Copy out each line of the data that holds the string "complex".

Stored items
>>>>>

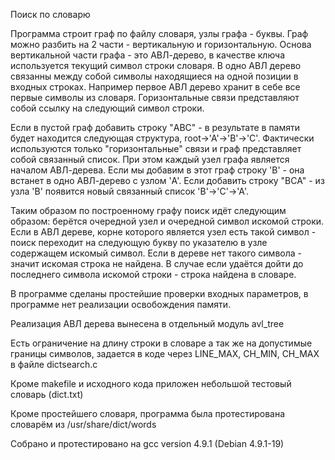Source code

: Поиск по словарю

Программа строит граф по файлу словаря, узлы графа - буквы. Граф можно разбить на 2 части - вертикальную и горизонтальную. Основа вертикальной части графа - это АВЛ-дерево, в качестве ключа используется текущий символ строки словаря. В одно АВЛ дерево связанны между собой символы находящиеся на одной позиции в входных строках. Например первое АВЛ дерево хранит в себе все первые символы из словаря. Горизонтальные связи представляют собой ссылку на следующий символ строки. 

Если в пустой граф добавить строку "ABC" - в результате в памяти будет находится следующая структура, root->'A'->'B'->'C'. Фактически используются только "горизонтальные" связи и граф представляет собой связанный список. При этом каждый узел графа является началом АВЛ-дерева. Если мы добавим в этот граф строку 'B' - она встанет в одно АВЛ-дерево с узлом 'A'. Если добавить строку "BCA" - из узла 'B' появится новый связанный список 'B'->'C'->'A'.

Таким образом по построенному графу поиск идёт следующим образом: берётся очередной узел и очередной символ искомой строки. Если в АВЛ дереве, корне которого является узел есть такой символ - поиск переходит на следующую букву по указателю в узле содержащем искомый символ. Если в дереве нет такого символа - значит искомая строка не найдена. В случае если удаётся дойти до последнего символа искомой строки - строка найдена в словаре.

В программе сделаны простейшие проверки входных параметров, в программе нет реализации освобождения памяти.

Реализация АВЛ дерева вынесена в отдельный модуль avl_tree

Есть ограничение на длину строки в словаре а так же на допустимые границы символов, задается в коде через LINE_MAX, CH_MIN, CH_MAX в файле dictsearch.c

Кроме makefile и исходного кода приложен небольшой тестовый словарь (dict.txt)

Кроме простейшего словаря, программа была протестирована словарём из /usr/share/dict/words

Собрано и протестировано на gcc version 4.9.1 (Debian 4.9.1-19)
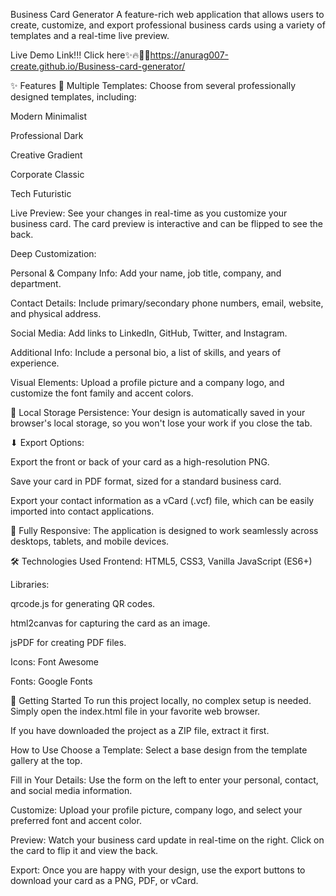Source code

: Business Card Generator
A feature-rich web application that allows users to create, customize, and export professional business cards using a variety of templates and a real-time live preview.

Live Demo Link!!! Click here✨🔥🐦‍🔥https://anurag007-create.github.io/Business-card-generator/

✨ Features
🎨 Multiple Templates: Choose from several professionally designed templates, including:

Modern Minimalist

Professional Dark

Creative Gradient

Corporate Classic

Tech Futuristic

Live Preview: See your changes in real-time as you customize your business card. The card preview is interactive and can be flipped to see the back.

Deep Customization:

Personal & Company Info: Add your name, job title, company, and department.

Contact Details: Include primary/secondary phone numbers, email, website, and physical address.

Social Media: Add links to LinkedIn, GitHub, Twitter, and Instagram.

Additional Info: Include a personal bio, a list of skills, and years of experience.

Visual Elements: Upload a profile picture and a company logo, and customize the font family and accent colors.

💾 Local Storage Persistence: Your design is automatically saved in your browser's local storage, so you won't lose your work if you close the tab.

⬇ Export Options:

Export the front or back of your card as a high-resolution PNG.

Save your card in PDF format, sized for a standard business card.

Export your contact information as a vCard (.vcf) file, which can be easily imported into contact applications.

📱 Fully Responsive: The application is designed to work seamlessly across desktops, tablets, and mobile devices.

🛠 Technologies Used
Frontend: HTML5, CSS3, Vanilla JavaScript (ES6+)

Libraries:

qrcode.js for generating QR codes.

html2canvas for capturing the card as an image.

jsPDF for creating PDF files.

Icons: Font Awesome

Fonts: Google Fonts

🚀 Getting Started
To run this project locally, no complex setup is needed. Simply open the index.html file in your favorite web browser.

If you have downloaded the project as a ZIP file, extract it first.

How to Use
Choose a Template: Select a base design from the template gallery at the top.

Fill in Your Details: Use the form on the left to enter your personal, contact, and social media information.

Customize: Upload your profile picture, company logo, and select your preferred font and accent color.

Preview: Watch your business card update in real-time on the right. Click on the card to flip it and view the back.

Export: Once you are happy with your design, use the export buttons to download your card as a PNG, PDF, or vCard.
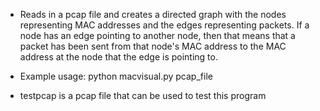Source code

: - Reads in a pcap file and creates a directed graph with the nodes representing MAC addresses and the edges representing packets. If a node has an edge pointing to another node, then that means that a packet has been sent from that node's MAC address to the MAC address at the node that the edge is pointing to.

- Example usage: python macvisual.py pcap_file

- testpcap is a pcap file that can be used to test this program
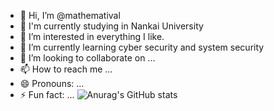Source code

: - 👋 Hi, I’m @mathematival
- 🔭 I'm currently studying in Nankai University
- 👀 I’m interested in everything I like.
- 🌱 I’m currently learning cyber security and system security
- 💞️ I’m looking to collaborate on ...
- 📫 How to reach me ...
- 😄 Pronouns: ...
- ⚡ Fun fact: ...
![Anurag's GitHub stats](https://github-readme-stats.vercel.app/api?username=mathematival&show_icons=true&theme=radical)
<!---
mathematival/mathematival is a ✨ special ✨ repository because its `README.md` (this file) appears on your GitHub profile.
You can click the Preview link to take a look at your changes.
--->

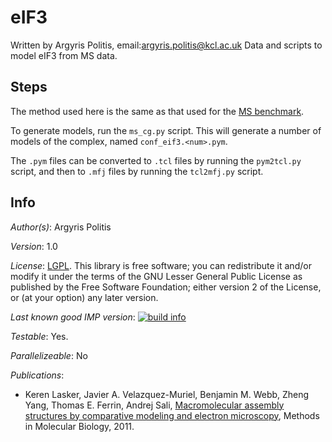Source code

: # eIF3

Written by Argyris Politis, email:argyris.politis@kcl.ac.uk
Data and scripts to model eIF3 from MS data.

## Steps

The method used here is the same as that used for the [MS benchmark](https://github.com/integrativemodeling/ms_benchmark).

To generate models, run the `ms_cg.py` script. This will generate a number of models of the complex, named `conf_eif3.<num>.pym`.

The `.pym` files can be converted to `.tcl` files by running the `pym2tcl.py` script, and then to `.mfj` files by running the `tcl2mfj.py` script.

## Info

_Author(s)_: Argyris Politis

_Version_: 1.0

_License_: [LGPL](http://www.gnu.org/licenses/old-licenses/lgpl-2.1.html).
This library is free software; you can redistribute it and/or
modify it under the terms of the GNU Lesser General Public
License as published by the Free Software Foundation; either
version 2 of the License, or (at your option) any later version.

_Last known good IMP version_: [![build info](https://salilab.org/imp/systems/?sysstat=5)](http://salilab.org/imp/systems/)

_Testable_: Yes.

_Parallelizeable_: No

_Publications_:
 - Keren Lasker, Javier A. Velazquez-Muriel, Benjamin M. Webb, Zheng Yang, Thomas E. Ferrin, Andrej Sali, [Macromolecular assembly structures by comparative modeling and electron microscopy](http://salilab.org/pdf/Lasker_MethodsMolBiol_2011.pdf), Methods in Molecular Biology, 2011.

<<<<<
>>>>>

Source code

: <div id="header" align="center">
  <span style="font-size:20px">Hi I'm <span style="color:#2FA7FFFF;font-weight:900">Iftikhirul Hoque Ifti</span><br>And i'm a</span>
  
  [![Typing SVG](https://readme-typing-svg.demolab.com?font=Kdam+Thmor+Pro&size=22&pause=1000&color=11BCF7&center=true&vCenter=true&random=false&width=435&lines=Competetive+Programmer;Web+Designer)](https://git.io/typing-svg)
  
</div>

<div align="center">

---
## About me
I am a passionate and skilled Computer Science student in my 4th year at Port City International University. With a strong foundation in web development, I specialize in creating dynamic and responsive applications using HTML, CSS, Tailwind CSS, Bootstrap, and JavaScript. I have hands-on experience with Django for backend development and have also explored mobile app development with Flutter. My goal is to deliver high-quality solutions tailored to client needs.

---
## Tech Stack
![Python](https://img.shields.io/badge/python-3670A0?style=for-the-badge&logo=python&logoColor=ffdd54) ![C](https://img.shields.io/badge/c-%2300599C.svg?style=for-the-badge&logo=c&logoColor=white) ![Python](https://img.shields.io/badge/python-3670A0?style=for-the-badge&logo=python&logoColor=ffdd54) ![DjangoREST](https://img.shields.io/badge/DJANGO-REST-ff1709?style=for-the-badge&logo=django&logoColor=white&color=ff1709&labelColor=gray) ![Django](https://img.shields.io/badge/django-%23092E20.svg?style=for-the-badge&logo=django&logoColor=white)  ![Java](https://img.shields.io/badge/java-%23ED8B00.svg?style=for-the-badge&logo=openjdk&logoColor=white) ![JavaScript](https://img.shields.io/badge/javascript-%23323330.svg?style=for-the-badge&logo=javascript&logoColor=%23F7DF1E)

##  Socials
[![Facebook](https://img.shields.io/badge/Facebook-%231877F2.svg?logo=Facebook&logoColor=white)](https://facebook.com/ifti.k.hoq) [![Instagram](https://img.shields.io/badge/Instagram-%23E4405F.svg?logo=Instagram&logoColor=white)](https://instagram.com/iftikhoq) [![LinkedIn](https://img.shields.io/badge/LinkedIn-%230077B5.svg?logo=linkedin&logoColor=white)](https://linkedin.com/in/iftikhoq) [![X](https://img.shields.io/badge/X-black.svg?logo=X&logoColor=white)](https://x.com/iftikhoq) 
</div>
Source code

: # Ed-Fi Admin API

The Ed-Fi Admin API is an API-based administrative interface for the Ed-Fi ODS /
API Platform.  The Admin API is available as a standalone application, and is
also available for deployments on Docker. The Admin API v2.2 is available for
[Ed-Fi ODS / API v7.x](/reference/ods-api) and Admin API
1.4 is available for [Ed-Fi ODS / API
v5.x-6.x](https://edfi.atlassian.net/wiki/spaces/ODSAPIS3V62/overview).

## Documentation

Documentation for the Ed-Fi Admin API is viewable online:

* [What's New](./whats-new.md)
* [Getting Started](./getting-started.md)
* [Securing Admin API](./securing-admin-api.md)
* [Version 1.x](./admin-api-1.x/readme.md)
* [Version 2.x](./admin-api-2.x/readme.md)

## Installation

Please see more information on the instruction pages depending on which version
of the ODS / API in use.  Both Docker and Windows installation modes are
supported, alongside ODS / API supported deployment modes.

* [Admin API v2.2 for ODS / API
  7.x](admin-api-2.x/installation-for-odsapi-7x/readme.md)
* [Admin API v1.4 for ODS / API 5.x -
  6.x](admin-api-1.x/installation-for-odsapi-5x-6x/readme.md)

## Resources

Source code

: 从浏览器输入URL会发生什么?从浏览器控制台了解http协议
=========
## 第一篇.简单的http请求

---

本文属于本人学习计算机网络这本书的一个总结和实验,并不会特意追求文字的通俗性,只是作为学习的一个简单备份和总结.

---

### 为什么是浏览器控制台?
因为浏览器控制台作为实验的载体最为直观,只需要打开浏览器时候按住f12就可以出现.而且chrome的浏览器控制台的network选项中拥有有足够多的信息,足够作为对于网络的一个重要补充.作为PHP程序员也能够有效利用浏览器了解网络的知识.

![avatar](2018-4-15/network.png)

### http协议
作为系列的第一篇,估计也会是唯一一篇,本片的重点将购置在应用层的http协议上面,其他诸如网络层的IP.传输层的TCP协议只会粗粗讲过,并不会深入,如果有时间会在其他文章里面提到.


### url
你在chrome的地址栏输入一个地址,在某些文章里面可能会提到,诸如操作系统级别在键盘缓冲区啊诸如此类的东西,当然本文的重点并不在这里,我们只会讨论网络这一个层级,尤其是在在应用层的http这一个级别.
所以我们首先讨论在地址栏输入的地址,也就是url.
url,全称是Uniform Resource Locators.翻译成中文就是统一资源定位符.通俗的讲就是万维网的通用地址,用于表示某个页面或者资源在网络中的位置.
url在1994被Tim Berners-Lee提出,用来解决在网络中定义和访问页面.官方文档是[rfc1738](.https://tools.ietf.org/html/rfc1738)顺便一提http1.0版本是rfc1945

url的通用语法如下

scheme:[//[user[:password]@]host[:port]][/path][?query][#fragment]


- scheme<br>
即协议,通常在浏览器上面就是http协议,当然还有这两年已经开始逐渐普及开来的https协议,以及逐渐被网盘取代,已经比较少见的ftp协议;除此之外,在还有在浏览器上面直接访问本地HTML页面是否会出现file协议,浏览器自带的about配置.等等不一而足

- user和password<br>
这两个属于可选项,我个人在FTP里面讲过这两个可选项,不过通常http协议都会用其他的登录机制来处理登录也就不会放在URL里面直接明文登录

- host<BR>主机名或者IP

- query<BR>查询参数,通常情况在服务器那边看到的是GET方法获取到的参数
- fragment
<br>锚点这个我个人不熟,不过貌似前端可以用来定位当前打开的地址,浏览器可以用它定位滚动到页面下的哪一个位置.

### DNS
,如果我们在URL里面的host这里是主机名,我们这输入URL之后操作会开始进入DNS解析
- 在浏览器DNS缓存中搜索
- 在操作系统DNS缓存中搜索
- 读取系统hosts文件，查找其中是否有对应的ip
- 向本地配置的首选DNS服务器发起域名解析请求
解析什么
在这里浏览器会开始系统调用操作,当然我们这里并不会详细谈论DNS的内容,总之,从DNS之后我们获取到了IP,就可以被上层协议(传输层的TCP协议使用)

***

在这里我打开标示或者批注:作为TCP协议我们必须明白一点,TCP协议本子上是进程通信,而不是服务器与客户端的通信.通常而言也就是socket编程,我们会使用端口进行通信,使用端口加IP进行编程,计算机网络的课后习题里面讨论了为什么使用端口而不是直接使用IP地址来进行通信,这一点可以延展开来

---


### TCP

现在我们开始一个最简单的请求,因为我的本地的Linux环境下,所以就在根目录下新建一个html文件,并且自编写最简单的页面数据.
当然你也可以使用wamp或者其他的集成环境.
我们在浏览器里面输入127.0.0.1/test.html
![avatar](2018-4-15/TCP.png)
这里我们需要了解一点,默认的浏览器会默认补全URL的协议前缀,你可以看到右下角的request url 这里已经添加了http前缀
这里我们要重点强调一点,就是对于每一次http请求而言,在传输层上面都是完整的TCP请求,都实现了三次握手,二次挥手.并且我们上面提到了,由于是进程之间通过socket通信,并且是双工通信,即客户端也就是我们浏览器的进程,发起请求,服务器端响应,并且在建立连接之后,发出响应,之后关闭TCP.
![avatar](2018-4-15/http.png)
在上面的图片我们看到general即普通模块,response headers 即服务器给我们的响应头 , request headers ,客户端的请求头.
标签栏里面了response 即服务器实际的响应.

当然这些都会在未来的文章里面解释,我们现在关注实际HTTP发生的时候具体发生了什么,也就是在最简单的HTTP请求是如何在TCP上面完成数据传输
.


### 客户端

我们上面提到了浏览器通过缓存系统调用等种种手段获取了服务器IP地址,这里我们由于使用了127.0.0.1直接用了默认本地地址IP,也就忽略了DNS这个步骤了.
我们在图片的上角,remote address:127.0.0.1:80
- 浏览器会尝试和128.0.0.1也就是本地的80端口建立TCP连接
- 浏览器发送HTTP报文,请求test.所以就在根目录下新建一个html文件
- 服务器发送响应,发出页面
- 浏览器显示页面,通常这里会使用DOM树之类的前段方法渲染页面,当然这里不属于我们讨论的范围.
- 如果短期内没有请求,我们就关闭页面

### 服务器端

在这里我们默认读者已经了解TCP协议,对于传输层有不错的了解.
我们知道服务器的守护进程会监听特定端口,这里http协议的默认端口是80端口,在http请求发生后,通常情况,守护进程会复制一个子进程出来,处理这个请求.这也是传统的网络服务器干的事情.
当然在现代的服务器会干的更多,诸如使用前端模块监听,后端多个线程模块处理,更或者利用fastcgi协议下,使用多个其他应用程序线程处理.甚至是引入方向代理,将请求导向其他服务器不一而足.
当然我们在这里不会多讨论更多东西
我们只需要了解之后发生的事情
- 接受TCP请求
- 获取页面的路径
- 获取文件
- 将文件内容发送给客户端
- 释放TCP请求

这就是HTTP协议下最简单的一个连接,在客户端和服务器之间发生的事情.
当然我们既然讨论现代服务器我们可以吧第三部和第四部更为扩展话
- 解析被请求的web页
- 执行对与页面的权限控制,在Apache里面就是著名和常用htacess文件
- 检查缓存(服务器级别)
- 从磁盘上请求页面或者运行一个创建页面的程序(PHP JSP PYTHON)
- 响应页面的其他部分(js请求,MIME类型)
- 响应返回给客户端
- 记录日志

<<<<<

Exercise solution:
To run this project locally, no complex setup is needed. Simply open the index.html file in your favorite web browser.
To generate models, run the `ms_cg.py` script. This will generate a number of models of the complex, named `conf_eif3.<num>.pym`.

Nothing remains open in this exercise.